Deep Dive
1. VPN Full Launch (Q1 2026)
Overview:
The Datagram VPN closed beta launched on 17 December 2025, with the full release expected in Q1 2026. This decentralized VPN uses single-hop routing and WireGuard encryption to balance privacy and speed, targeting users wary of centralized alternatives.
What this means:
This is bullish for DGRAM because it introduces a revenue-generating product tied to token utility (payments/burns). Risks include adoption hurdles against established VPNs like NordVPN.
2. Token Burn Integration (Q1 2026)
Overview:
Post-VPN launch, 50% of monthly subscription revenue will fund periodic $DGRAM burns, as outlined in the tokenomics. This deflationary mechanism aims to counter initial high circulating supply (57.5% at launch).
What this means:
This is neutral-to-bullish: burns could offset sell pressure from airdrops, but effectiveness depends on VPN adoption. Burns may start small (e.g., $50k/month revenue = ~33M DGRAM burned at current $0.0015 price).

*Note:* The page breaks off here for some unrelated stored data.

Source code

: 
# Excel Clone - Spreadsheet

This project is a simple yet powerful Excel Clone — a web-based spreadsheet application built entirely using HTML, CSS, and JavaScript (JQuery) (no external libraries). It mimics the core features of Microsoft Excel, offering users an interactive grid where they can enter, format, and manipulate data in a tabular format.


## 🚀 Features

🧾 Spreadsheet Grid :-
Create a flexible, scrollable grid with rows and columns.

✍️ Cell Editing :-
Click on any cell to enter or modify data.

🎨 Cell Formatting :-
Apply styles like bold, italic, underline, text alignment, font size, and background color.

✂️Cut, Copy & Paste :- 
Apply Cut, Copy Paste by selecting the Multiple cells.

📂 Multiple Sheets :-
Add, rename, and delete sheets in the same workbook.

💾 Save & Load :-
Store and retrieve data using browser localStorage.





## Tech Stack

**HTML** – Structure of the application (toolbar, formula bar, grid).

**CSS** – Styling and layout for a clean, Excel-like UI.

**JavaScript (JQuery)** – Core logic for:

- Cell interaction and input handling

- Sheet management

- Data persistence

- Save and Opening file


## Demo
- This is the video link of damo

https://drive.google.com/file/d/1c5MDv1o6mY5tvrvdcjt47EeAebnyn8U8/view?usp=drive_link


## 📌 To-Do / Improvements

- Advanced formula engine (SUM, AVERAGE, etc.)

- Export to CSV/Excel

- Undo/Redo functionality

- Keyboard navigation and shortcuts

3. DePIN Ecosystem Expansion (2026)
Overview:
Datagram plans to scale its decentralized physical infrastructure network (DePIN) to “hundreds of millions of devices” (source), focusing on enterprise partnerships in AI, telecom, and IoT. No specific timeline beyond 2026.
What this means:
This is bullish long-term if executed, as enterprise adoption could stabilize demand. However, competition from Helium (HNT) and lack of detailed milestones introduce execution risk.
Conclusion
Datagram’s roadmap prioritizes product-led token utility (VPN + burns) while betting on DePIN’s enterprise potential. The next 3–6 months will test whether VPN adoption can sustainably fuel deflationary mechanics. Will decentralized infrastructure demand outpace dilution from unlocks?